▸ REQUIREMENT
Copy the records below in full, keeping each word as it is but omitting the pictures.
◇ ◇ ◇ ◇ ◇ ◇ ◇
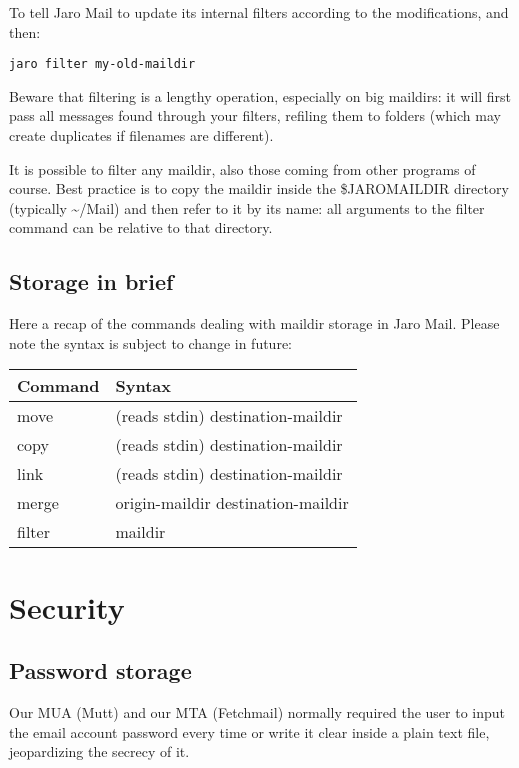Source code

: \documentclass[a4,onecolumn,portrait]{article}
\begin{document}
To tell Jaro Mail to update its internal filters according to the modifications, and then:

\begin{verbatim}
jaro filter my-old-maildir
\end{verbatim}

Beware that filtering is a lengthy operation, especially on big
maildirs: it will first pass all messages found through your filters,
refiling them to folders (which may create duplicates if filenames are different).

It is possible to filter any maildir, also those coming from other
programs of course. Best practice is to copy the maildir inside the
\$JAROMAILDIR directory (typically \textasciitilde{}/Mail) and then refer to it by its
name: all arguments to the filter command can be relative to that
directory.
\subsection{Storage in brief}
\label{sec-10-4}

Here a recap of the commands dealing with maildir storage in Jaro Mail. Please note the syntax is subject to change in future:

\begin{center}
\begin{tabular}{ll}
Command & Syntax\\
\hline
move & (reads stdin) destination-maildir\\
copy & (reads stdin) destination-maildir\\
link & (reads stdin) destination-maildir\\
merge & origin-maildir destination-maildir\\
filter & maildir\\
\end{tabular}
\end{center}
\section{Security}
\label{sec-11}

\subsection{Password storage}
\label{sec-11-1}

Our MUA (Mutt) and our MTA (Fetchmail) normally required the user to input the email account password every time or write it clear inside a plain text file, jeopardizing the secrecy of it.
\end{document}
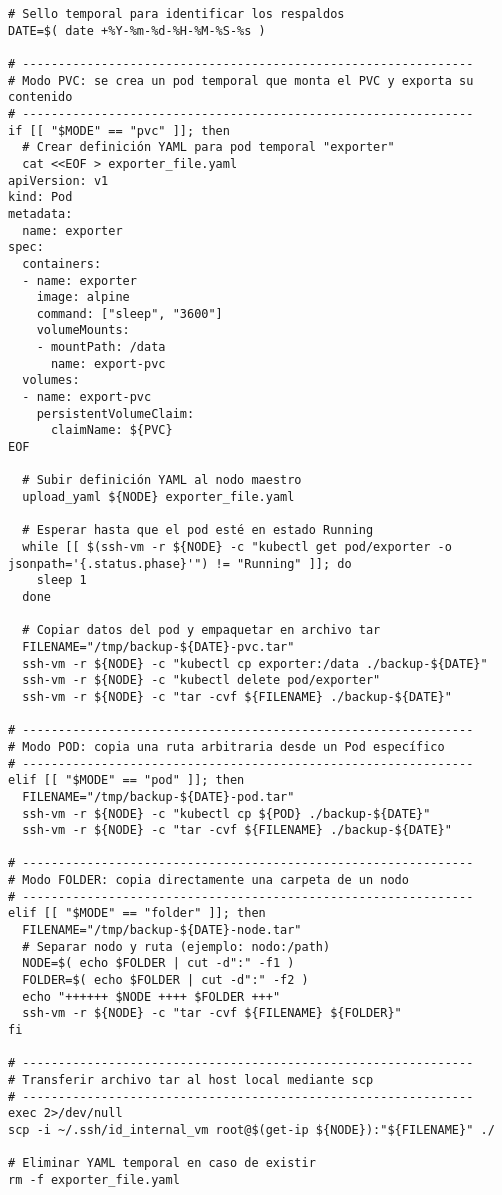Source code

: \begin{verbatim}
# Sello temporal para identificar los respaldos
DATE=$( date +%Y-%m-%d-%H-%M-%S-%s )

# ---------------------------------------------------------------
# Modo PVC: se crea un pod temporal que monta el PVC y exporta su contenido
# ---------------------------------------------------------------
if [[ "$MODE" == "pvc" ]]; then
  # Crear definición YAML para pod temporal "exporter"
  cat <<EOF > exporter_file.yaml
apiVersion: v1
kind: Pod
metadata:
  name: exporter
spec:
  containers:
  - name: exporter
    image: alpine
    command: ["sleep", "3600"]
    volumeMounts:
    - mountPath: /data
      name: export-pvc
  volumes:
  - name: export-pvc
    persistentVolumeClaim:
      claimName: ${PVC}
EOF

  # Subir definición YAML al nodo maestro
  upload_yaml ${NODE} exporter_file.yaml

  # Esperar hasta que el pod esté en estado Running
  while [[ $(ssh-vm -r ${NODE} -c "kubectl get pod/exporter -o jsonpath='{.status.phase}'") != "Running" ]]; do
    sleep 1
  done

  # Copiar datos del pod y empaquetar en archivo tar
  FILENAME="/tmp/backup-${DATE}-pvc.tar"
  ssh-vm -r ${NODE} -c "kubectl cp exporter:/data ./backup-${DATE}"
  ssh-vm -r ${NODE} -c "kubectl delete pod/exporter"
  ssh-vm -r ${NODE} -c "tar -cvf ${FILENAME} ./backup-${DATE}"

# ---------------------------------------------------------------
# Modo POD: copia una ruta arbitraria desde un Pod específico
# ---------------------------------------------------------------
elif [[ "$MODE" == "pod" ]]; then
  FILENAME="/tmp/backup-${DATE}-pod.tar"
  ssh-vm -r ${NODE} -c "kubectl cp ${POD} ./backup-${DATE}"
  ssh-vm -r ${NODE} -c "tar -cvf ${FILENAME} ./backup-${DATE}"

# ---------------------------------------------------------------
# Modo FOLDER: copia directamente una carpeta de un nodo
# ---------------------------------------------------------------
elif [[ "$MODE" == "folder" ]]; then
  FILENAME="/tmp/backup-${DATE}-node.tar"
  # Separar nodo y ruta (ejemplo: nodo:/path)
  NODE=$( echo $FOLDER | cut -d":" -f1 )
  FOLDER=$( echo $FOLDER | cut -d":" -f2 ) 
  echo "++++++ $NODE ++++ $FOLDER +++"
  ssh-vm -r ${NODE} -c "tar -cvf ${FILENAME} ${FOLDER}"
fi

# ---------------------------------------------------------------
# Transferir archivo tar al host local mediante scp
# ---------------------------------------------------------------
exec 2>/dev/null
scp -i ~/.ssh/id_internal_vm root@$(get-ip ${NODE}):"${FILENAME}" ./

# Eliminar YAML temporal en caso de existir
rm -f exporter_file.yaml

\end{verbatim}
◇ ◇ ◇ ◇ ◇ ◇ ◇
▸ RESPONSE AREA
Source code

: \documentclass[a4,onecolumn,portrait]{article}
\begin{document}
To tell Jaro Mail to update its internal filters according to the modifications, and then:

\begin{verbatim}
jaro filter my-old-maildir
\end{verbatim}

Beware that filtering is a lengthy operation, especially on big
maildirs: it will first pass all messages found through your filters,
refiling them to folders (which may create duplicates if filenames are different).

It is possible to filter any maildir, also those coming from other
programs of course. Best practice is to copy the maildir inside the
\$JAROMAILDIR directory (typically \textasciitilde{}/Mail) and then refer to it by its
name: all arguments to the filter command can be relative to that
directory.
\subsection{Storage in brief}
\label{sec-10-4}

Here a recap of the commands dealing with maildir storage in Jaro Mail. Please note the syntax is subject to change in future:

\begin{center}
\begin{tabular}{ll}
Command & Syntax\\
\hline
move & (reads stdin) destination-maildir\\
copy & (reads stdin) destination-maildir\\
link & (reads stdin) destination-maildir\\
merge & origin-maildir destination-maildir\\
filter & maildir\\
\end{tabular}
\end{center}
\section{Security}
\label{sec-11}

\subsection{Password storage}
\label{sec-11-1}

Our MUA (Mutt) and our MTA (Fetchmail) normally required the user to input the email account password every time or write it clear inside a plain text file, jeopardizing the secrecy of it.
\end{document}
Source code

: \begin{verbatim}
# Sello temporal para identificar los respaldos
DATE=$( date +%Y-%m-%d-%H-%M-%S-%s )

# ---------------------------------------------------------------
# Modo PVC: se crea un pod temporal que monta el PVC y exporta su contenido
# ---------------------------------------------------------------
if [[ "$MODE" == "pvc" ]]; then
  # Crear definición YAML para pod temporal "exporter"
  cat <<EOF > exporter_file.yaml
apiVersion: v1
kind: Pod
metadata:
  name: exporter
spec:
  containers:
  - name: exporter
    image: alpine
    command: ["sleep", "3600"]
    volumeMounts:
    - mountPath: /data
      name: export-pvc
  volumes:
  - name: export-pvc
    persistentVolumeClaim:
      claimName: ${PVC}
EOF

  # Subir definición YAML al nodo maestro
  upload_yaml ${NODE} exporter_file.yaml

  # Esperar hasta que el pod esté en estado Running
  while [[ $(ssh-vm -r ${NODE} -c "kubectl get pod/exporter -o jsonpath='{.status.phase}'") != "Running" ]]; do
    sleep 1
  done

  # Copiar datos del pod y empaquetar en archivo tar
  FILENAME="/tmp/backup-${DATE}-pvc.tar"
  ssh-vm -r ${NODE} -c "kubectl cp exporter:/data ./backup-${DATE}"
  ssh-vm -r ${NODE} -c "kubectl delete pod/exporter"
  ssh-vm -r ${NODE} -c "tar -cvf ${FILENAME} ./backup-${DATE}"

# ---------------------------------------------------------------
# Modo POD: copia una ruta arbitraria desde un Pod específico
# ---------------------------------------------------------------
elif [[ "$MODE" == "pod" ]]; then
  FILENAME="/tmp/backup-${DATE}-pod.tar"
  ssh-vm -r ${NODE} -c "kubectl cp ${POD} ./backup-${DATE}"
  ssh-vm -r ${NODE} -c "tar -cvf ${FILENAME} ./backup-${DATE}"

# ---------------------------------------------------------------
# Modo FOLDER: copia directamente una carpeta de un nodo
# ---------------------------------------------------------------
elif [[ "$MODE" == "folder" ]]; then
  FILENAME="/tmp/backup-${DATE}-node.tar"
  # Separar nodo y ruta (ejemplo: nodo:/path)
  NODE=$( echo $FOLDER | cut -d":" -f1 )
  FOLDER=$( echo $FOLDER | cut -d":" -f2 ) 
  echo "++++++ $NODE ++++ $FOLDER +++"
  ssh-vm -r ${NODE} -c "tar -cvf ${FILENAME} ${FOLDER}"
fi

# ---------------------------------------------------------------
# Transferir archivo tar al host local mediante scp
# ---------------------------------------------------------------
exec 2>/dev/null
scp -i ~/.ssh/id_internal_vm root@$(get-ip ${NODE}):"${FILENAME}" ./

# Eliminar YAML temporal en caso de existir
rm -f exporter_file.yaml

\end{verbatim}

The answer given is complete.